Kiir’s government has denied any wrongdoing and instead accused Kenyan officials of the abductions. But a 111-page report on April 9 from the U.N. Panel of Experts on South Sudan concluded that evidence strongly suggests South Sudan’s Internal Security Bureau (ISB) abducted Luak and Idri in Nairobi on orders from ISB Director General Akol Koor Kuc. The Panel of Experts concluded that South Sudan agents abducted the men—with the aid of the South Sudan Embassy in Nairobi—and flew them to Juba on Jan. 27, 2017, then took them to a known ISB detention facility in Luri on a sprawling complex owned by President Kiir. Citing the collaboration and verification of several “highly credible and well-placed sources,” the report says, “It is highly probable that Aggrey Idri and Dong Samuel Luak were executed by Internal Security Bureau agents at the Luri facility on 30 January 2017.”

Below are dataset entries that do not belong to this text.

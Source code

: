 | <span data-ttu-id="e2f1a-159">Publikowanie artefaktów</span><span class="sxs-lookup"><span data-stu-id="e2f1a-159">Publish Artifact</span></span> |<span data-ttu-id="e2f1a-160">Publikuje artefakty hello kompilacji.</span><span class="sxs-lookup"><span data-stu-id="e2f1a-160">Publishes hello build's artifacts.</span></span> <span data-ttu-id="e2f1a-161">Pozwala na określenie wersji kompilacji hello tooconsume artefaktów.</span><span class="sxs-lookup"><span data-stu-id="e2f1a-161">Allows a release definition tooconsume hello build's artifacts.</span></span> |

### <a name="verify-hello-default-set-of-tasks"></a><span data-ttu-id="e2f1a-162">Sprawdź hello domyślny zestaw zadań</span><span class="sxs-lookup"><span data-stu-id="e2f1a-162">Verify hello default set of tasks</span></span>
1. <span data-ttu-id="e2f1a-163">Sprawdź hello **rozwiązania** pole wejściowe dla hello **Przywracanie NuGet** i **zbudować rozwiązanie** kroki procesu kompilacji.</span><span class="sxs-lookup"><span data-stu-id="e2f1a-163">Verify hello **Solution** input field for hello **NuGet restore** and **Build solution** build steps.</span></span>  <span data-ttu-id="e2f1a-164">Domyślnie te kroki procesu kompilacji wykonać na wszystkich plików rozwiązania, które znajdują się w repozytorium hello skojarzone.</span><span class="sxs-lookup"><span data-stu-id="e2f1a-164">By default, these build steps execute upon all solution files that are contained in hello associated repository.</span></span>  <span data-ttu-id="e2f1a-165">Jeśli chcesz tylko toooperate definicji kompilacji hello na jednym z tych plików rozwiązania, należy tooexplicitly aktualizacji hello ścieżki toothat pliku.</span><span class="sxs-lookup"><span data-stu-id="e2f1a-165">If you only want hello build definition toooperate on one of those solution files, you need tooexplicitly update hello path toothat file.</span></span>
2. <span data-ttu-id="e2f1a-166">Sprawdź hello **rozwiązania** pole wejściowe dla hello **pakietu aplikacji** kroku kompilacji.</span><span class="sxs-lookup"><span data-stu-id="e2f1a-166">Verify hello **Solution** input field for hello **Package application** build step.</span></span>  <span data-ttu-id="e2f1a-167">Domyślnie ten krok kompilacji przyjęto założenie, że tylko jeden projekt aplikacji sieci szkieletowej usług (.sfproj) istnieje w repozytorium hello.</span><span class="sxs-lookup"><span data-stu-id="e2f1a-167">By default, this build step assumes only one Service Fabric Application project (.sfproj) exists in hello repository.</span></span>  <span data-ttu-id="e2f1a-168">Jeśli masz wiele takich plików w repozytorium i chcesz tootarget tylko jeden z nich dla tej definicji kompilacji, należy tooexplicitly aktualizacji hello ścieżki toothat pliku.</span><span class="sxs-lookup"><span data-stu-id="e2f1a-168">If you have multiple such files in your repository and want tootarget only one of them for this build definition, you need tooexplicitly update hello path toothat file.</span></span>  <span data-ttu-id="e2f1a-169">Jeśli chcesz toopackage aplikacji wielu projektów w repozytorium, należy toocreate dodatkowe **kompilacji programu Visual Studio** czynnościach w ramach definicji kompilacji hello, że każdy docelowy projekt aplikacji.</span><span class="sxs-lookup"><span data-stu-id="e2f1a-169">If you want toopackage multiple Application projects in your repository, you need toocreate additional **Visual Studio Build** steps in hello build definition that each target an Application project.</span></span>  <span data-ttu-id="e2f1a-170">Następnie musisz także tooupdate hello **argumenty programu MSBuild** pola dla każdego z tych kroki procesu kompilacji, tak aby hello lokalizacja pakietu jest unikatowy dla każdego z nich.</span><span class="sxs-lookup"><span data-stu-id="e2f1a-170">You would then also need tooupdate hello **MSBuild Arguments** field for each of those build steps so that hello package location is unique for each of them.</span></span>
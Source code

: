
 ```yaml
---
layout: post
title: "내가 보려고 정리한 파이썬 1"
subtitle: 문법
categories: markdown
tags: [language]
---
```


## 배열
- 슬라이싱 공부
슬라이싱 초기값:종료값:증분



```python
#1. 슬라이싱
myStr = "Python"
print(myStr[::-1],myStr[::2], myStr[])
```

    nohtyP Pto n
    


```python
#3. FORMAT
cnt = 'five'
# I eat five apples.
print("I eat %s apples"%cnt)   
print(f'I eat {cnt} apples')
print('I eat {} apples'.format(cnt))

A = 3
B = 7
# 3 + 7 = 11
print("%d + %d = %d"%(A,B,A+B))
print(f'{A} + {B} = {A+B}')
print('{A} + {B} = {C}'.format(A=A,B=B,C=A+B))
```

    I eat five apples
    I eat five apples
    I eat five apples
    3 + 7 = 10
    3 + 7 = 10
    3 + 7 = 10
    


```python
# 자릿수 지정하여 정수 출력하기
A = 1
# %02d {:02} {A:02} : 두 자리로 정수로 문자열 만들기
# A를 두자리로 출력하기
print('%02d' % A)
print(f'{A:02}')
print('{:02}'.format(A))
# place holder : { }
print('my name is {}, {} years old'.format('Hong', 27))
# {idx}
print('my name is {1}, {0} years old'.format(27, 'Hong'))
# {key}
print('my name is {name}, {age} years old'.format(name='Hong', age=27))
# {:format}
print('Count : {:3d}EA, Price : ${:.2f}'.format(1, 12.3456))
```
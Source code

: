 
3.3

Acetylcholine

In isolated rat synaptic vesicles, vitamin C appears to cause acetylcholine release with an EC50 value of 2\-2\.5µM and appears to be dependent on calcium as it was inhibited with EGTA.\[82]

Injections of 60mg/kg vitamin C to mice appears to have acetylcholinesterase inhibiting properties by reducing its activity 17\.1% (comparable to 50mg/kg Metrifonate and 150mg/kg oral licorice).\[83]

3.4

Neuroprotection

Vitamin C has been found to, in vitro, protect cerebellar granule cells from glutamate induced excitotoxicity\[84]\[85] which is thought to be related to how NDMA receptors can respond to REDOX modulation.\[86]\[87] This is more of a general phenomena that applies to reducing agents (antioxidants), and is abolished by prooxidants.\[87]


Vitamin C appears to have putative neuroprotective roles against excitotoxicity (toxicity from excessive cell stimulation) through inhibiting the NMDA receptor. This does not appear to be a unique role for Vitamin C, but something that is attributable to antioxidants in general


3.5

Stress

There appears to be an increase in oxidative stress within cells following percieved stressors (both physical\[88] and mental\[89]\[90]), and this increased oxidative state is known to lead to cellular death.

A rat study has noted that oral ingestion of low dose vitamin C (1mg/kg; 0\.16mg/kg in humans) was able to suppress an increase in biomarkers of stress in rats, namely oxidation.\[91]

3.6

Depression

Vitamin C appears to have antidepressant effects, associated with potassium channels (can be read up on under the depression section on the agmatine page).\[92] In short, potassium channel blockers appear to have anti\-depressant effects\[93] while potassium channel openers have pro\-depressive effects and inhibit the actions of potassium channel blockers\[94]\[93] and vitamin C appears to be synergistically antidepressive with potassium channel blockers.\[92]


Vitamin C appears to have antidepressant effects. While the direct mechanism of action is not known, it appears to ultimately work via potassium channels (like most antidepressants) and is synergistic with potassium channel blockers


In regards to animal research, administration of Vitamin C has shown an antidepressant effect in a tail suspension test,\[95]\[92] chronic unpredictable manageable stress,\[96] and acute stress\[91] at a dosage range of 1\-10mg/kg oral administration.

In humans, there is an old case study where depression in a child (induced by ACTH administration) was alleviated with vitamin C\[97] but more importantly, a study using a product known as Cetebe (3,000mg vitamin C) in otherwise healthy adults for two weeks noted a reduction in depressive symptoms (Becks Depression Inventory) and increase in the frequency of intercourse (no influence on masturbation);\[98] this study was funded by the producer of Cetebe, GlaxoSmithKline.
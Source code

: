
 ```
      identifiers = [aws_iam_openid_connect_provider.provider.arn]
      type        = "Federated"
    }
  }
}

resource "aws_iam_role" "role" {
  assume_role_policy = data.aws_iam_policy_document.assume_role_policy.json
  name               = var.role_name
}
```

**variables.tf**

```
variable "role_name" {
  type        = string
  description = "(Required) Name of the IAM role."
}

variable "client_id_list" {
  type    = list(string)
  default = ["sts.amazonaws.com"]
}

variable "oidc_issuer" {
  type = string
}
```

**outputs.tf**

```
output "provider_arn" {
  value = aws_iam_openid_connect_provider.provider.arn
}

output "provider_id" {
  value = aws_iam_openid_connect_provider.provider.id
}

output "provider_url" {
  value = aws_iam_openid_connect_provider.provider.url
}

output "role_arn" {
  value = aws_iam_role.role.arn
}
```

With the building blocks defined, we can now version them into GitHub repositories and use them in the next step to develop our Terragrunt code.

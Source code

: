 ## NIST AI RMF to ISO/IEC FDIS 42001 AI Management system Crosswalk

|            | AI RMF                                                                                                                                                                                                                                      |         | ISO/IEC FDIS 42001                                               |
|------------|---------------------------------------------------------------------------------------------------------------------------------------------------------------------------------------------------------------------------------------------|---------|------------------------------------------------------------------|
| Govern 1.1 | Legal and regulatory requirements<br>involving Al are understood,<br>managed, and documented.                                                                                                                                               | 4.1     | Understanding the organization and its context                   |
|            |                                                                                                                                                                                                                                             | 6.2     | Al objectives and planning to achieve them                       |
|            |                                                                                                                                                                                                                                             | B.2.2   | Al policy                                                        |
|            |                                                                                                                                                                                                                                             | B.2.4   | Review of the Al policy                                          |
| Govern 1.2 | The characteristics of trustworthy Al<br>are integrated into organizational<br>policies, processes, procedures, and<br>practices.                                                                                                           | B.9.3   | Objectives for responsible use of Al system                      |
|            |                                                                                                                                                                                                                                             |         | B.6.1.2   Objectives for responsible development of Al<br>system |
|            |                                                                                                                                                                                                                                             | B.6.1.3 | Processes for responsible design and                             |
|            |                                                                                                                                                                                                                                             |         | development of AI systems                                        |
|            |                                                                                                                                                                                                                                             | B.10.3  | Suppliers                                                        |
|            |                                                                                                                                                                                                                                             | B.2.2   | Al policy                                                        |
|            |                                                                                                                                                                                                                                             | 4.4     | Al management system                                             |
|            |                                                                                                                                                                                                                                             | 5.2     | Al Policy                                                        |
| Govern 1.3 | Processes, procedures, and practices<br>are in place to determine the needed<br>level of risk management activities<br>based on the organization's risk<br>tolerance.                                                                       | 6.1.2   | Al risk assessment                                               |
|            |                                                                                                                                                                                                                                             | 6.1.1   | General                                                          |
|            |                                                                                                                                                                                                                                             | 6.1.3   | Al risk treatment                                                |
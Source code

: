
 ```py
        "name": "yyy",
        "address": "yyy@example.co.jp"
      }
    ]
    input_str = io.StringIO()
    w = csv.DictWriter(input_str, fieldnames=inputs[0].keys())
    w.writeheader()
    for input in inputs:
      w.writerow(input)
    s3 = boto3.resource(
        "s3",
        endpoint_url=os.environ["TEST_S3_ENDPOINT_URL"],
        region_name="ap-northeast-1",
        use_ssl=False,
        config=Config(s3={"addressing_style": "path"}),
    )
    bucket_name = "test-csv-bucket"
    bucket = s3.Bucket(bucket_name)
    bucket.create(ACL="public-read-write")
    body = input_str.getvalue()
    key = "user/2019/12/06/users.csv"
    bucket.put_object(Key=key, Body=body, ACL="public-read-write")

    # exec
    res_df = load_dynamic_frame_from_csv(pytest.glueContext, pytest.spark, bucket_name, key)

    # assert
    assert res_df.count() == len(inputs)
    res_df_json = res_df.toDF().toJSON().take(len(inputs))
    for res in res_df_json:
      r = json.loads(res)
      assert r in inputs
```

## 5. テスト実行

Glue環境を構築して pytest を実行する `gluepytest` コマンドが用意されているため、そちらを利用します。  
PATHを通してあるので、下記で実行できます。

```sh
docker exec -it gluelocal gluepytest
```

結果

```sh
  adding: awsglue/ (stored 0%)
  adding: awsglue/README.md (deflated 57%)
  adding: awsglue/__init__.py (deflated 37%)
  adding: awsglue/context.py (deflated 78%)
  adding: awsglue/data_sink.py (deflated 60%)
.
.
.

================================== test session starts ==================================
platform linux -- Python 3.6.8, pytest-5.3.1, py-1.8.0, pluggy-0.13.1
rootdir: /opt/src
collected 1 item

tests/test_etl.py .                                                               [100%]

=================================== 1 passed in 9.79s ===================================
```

Meanwhile, the Kenyan government’s role in the abductions and killings remains unclear. Earlier this year, a Kenyan High Court concluded a two-year investigation of these disappearances after questions emerged concerning the effectiveness of a Kenyan police investigation into the matter.

Regional Interests

Outside of Juba, fighting continues in Equatoria, especially near Yei, close to the border with the Democratic Republic of the Congo. The National Salvation Front, led by Thomas Cirilo, has clashed with the South Sudan People’s Defense Forces (SSPDF) several times in the last few weeks, including an attack in late April that killed at least two SSPDF soldiers. This fighting follows a government offensive against Cirilo’s forces in mid-January. Cirilo has vowed to continue fighting the government until a peace agreement provides greater regional autonomy.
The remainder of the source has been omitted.